Exercise details
Your response should contain every line from the data below that holds the string "html".

Records shown
============
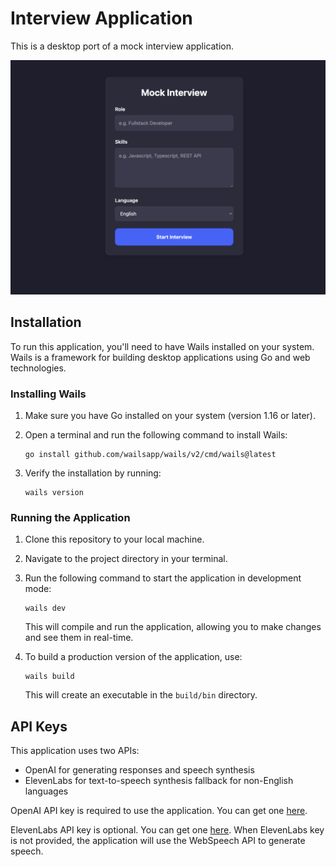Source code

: 
# Interview Application

This is a desktop port of a mock interview application.

![Application Preview](./preview.png)


## Installation

To run this application, you'll need to have Wails installed on your system. Wails is a framework for building desktop applications using Go and web technologies.

### Installing Wails

1. Make sure you have Go installed on your system (version 1.16 or later).
2. Open a terminal and run the following command to install Wails:

   ```
   go install github.com/wailsapp/wails/v2/cmd/wails@latest
   ```

3. Verify the installation by running:

   ```
   wails version
   ```

### Running the Application

1. Clone this repository to your local machine.
2. Navigate to the project directory in your terminal.
3. Run the following command to start the application in development mode:

   ```
   wails dev
   ```

   This will compile and run the application, allowing you to make changes and see them in real-time.

4. To build a production version of the application, use:

   ```
   wails build
   ```

   This will create an executable in the `build/bin` directory.

## API Keys

This application uses two APIs:

- OpenAI for generating responses and speech synthesis
- ElevenLabs for text-to-speech synthesis fallback for non-English languages

OpenAI API key is required to use the application. You can get one [here](https://platform.openai.com/signup).

ElevenLabs API key is optional. You can get one [here](https://elevenlabs.io/signup). When ElevenLabs key is not provided, the application will use the WebSpeech API to generate speech.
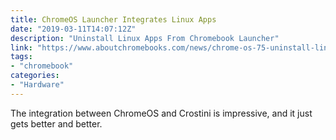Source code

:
 ```yaml
---
title: ChromeOS Launcher Integrates Linux Apps
date: "2019-03-11T14:07:12Z"
description: "Uninstall Linux Apps From Chromebook Launcher"
link: "https://www.aboutchromebooks.com/news/chrome-os-75-uninstall-linux-apps-launcher-on-crostini-chromebook/"
tags:
- "chromebook"
categories:
- "Hardware"
---
```


The integration between ChromeOS and Crostini is impressive, and it just gets better and better.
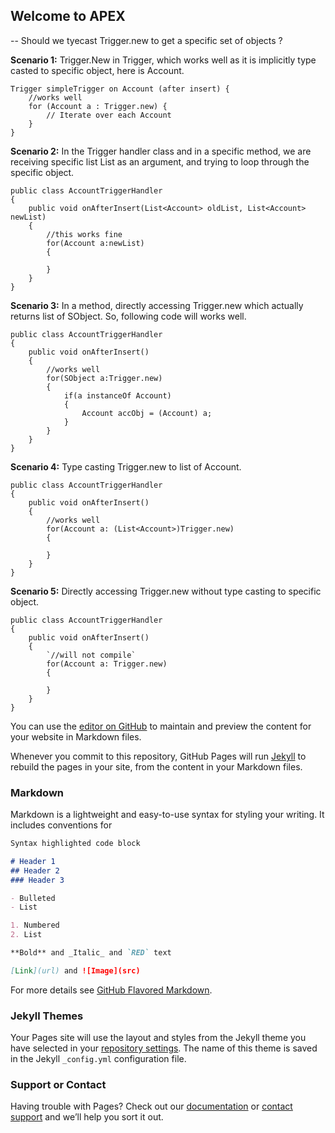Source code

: ## Welcome to APEX 

-- Should we tyecast Trigger.new to get a specific set of objects ?

**Scenario 1:** Trigger.New in Trigger, which works well as it is implicitly type casted to specific object, here is Account.
```
Trigger simpleTrigger on Account (after insert) {
    //works well
    for (Account a : Trigger.new) {
        // Iterate over each Account
    }
}
```

**Scenario 2:** In the Trigger handler class and in a specific method, we are receiving specific list List<Account> as an argument, and trying to loop through the specific object.
```
public class AccountTriggerHandler
{   
    public void onAfterInsert(List<Account> oldList, List<Account> newList)
    {
        //this works fine
        for(Account a:newList)
        {

        }
    }   
}
```

**Scenario 3:** In a method, directly accessing Trigger.new which actually returns list of SObject. So, following code will works well.
```
public class AccountTriggerHandler
{
    public void onAfterInsert()
    {
        //works well
        for(SObject a:Trigger.new)
        {
            if(a instanceOf Account)
            {
                Account accObj = (Account) a;
            }
        }
    }
}
```
    
**Scenario 4:** Type casting Trigger.new to list of Account.
```
public class AccountTriggerHandler
{
    public void onAfterInsert()
    {
        //works well
        for(Account a: (List<Account>)Trigger.new)
        {

        }
    }
}
```
    
**Scenario 5:** Directly accessing Trigger.new without type casting to specific object.
```
public class AccountTriggerHandler
{
    public void onAfterInsert()
    {
        `//will not compile`
        for(Account a: Trigger.new)
        {

        }
    }
}
```    
    
You can use the [editor on GitHub](https://github.com/EasyLearnJava/SFApex/edit/gh-pages/index.md) to maintain and preview the content for your website in Markdown files.

Whenever you commit to this repository, GitHub Pages will run [Jekyll](https://jekyllrb.com/) to rebuild the pages in your site, from the content in your Markdown files.

### Markdown

Markdown is a lightweight and easy-to-use syntax for styling your writing. It includes conventions for

```markdown
Syntax highlighted code block

# Header 1
## Header 2
### Header 3

- Bulleted
- List

1. Numbered
2. List

**Bold** and _Italic_ and `RED` text

[Link](url) and ![Image](src)
```

For more details see [GitHub Flavored Markdown](https://guides.github.com/features/mastering-markdown/).

### Jekyll Themes

Your Pages site will use the layout and styles from the Jekyll theme you have selected in your [repository settings](https://github.com/EasyLearnJava/SFApex/settings/pages). The name of this theme is saved in the Jekyll `_config.yml` configuration file.

### Support or Contact

Having trouble with Pages? Check out our [documentation](https://docs.github.com/categories/github-pages-basics/) or [contact support](https://support.github.com/contact) and we’ll help you sort it out.
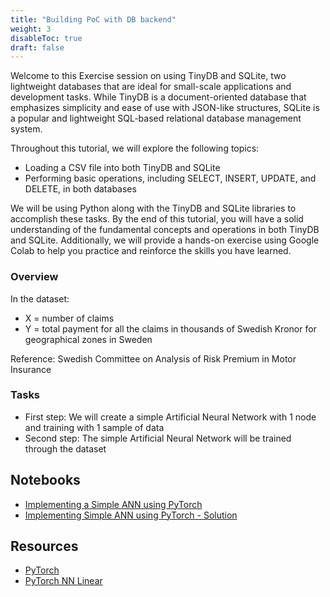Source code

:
 ```yaml
---
title: "Building PoC with DB backend"
weight: 3
disableToc: true
draft: false
---
```


Welcome to this Exercise session on using TinyDB and SQLite, two lightweight databases that are ideal for small-scale applications and development tasks. While TinyDB is a document-oriented database that emphasizes simplicity and ease of use with JSON-like structures, SQLite is a popular and lightweight SQL-based relational database management system.

Throughout this tutorial, we will explore the following topics:

- Loading a CSV file into both TinyDB and SQLite
- Performing basic operations, including SELECT, INSERT, UPDATE, and DELETE, in both databases

We will be using Python along with the TinyDB and SQLite libraries to accomplish these tasks. By the end of this tutorial, you will have a solid understanding of the fundamental concepts and operations in both TinyDB and SQLite. Additionally, we will provide a hands-on exercise using Google Colab to help you practice and reinforce the skills you have learned.

### Overview

In the dataset:

* X = number of claims
* Y = total payment for all the claims in thousands of Swedish Kronor for geographical zones in Sweden

Reference: Swedish Committee on Analysis of Risk Premium in Motor Insurance

### Tasks

* First step: We will create a simple Artificial Neural Network with 1 node and training with 1 sample of data 
* Second step: The simple Artificial Neural Network will be trained through the dataset



## Notebooks

* [Implementing a Simple ANN using PyTorch](https://colab.research.google.com/github/aaubs/ds-master/blob/main/notebooks/M3_Exercise_Session_1_ANN_Pytorch.ipynb)
* [Implementing Simple ANN using PyTorch - Solution](https://colab.research.google.com/github/aaubs/ds-master/blob/main/notebooks/M3_Exercise_Session_1_ANN_Pytorch_Solution.ipynb)


## Resources

* [PyTorch](https://pytorch.org/docs/stable/nn.html)
* [PyTorch NN Linear](https://www.sharetechnote.com/html/Python_PyTorch_nn_Linear_01.html)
============
Answer for this exercise
* [PyTorch](https://pytorch.org/docs/stable/nn.html)
* [PyTorch NN Linear](https://www.sharetechnote.com/html/Python_PyTorch_nn_Linear_01.html)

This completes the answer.